Exactly the lines from the one containing "备注：celery本身没有消" through the end of the entries, both ends included, are to be output.
:: INFORMATION SUPPLIED
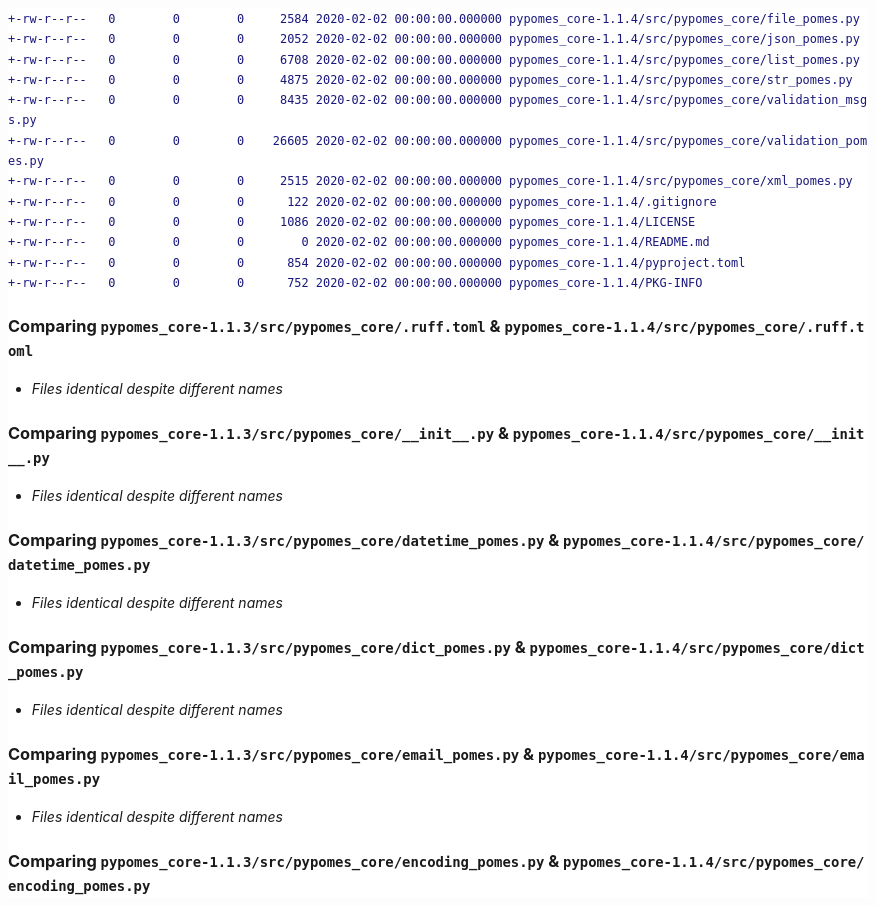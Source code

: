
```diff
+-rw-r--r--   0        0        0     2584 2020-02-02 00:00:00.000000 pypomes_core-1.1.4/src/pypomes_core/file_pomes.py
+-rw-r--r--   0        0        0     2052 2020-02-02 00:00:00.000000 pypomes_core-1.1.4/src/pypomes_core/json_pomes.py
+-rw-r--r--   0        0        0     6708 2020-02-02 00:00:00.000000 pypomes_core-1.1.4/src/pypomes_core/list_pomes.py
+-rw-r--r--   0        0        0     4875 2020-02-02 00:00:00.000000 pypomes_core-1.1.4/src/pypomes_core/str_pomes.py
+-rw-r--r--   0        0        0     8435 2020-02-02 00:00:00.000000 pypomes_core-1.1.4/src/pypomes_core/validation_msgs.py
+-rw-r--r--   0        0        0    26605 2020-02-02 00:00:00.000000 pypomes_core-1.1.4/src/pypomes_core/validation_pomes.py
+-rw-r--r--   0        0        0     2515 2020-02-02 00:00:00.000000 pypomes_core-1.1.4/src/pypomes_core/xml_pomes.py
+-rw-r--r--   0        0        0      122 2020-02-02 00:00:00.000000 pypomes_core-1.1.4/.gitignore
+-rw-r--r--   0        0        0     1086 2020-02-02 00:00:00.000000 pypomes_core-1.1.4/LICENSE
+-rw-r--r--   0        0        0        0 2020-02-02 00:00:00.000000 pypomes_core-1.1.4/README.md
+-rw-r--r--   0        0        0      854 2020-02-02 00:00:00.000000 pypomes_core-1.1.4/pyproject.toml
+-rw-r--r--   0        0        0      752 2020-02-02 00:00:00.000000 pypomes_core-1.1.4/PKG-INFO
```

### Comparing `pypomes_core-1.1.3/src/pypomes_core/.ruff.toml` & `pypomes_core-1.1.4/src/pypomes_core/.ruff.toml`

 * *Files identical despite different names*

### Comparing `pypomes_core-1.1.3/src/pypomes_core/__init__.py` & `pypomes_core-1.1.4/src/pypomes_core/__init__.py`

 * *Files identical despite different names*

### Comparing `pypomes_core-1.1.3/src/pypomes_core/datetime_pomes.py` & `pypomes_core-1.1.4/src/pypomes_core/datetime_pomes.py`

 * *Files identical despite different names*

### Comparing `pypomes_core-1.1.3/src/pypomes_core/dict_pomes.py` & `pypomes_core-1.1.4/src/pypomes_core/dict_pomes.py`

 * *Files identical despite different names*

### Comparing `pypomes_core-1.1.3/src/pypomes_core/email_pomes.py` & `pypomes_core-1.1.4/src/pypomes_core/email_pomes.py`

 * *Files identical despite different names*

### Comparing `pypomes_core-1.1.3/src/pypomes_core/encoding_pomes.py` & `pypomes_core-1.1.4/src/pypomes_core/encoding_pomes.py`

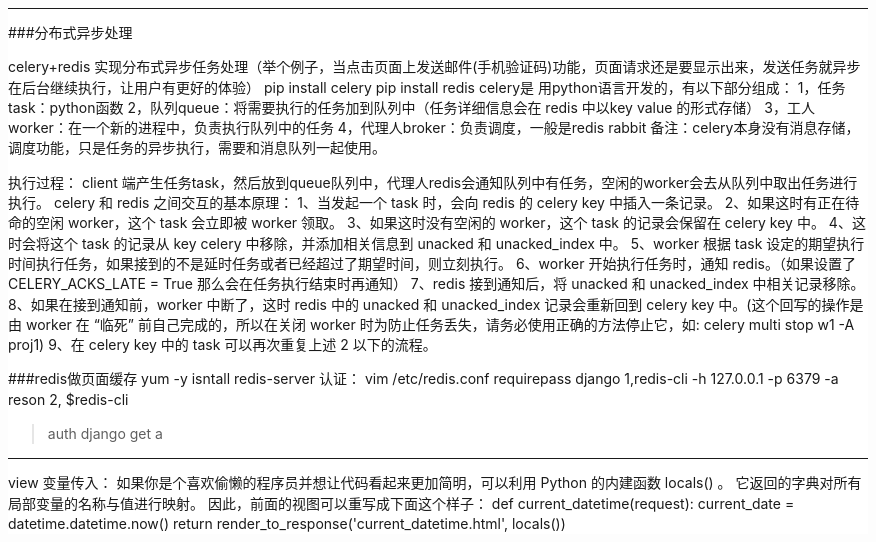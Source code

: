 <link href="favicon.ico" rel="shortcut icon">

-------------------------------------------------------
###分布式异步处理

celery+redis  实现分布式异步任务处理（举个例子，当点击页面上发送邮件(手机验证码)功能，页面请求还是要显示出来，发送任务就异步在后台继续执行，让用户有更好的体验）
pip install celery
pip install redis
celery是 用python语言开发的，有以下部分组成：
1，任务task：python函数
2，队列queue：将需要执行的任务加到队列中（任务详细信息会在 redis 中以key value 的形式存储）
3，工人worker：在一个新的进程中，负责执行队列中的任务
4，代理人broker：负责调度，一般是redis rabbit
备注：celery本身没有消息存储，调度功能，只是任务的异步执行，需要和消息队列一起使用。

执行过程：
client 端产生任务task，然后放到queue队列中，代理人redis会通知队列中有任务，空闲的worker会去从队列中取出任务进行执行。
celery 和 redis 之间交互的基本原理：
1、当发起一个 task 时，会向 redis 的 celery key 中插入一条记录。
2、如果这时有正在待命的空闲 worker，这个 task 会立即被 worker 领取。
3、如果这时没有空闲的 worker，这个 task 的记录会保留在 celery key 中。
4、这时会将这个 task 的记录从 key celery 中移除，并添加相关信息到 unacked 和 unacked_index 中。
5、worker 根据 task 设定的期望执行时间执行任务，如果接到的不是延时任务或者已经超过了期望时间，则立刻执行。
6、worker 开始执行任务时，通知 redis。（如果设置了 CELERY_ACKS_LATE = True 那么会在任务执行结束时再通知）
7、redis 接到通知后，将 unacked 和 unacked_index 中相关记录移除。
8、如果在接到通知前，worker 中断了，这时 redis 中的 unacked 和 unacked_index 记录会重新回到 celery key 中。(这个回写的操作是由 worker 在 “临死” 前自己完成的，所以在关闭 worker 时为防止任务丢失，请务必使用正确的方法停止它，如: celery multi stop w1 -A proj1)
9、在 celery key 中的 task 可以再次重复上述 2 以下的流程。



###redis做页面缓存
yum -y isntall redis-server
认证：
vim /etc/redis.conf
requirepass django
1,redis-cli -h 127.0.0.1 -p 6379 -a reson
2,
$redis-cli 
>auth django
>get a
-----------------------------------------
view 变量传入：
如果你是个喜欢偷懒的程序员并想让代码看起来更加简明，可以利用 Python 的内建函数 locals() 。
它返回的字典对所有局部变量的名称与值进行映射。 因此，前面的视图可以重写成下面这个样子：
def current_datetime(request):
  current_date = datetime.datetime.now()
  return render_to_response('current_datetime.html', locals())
::::
WRITTEN REPLY:
备注：celery本身没有消息存储，调度功能，只是任务的异步执行，需要和消息队列一起使用。

执行过程：
client 端产生任务task，然后放到queue队列中，代理人redis会通知队列中有任务，空闲的worker会去从队列中取出任务进行执行。
celery 和 redis 之间交互的基本原理：
1、当发起一个 task 时，会向 redis 的 celery key 中插入一条记录。
2、如果这时有正在待命的空闲 worker，这个 task 会立即被 worker 领取。
3、如果这时没有空闲的 worker，这个 task 的记录会保留在 celery key 中。
4、这时会将这个 task 的记录从 key celery 中移除，并添加相关信息到 unacked 和 unacked_index 中。
5、worker 根据 task 设定的期望执行时间执行任务，如果接到的不是延时任务或者已经超过了期望时间，则立刻执行。
6、worker 开始执行任务时，通知 redis。（如果设置了 CELERY_ACKS_LATE = True 那么会在任务执行结束时再通知）
7、redis 接到通知后，将 unacked 和 unacked_index 中相关记录移除。
8、如果在接到通知前，worker 中断了，这时 redis 中的 unacked 和 unacked_index 记录会重新回到 celery key 中。(这个回写的操作是由 worker 在 “临死” 前自己完成的，所以在关闭 worker 时为防止任务丢失，请务必使用正确的方法停止它，如: celery multi stop w1 -A proj1)
9、在 celery key 中的 task 可以再次重复上述 2 以下的流程。



###redis做页面缓存
yum -y isntall redis-server
认证：
vim /etc/redis.conf
requirepass django
1,redis-cli -h 127.0.0.1 -p 6379 -a reson
2,
$redis-cli 
>auth django
>get a
-----------------------------------------
view 变量传入：
如果你是个喜欢偷懒的程序员并想让代码看起来更加简明，可以利用 Python 的内建函数 locals() 。
它返回的字典对所有局部变量的名称与值进行映射。 因此，前面的视图可以重写成下面这个样子：
def current_datetime(request):
  current_date = datetime.datetime.now()
  return render_to_response('current_datetime.html', locals())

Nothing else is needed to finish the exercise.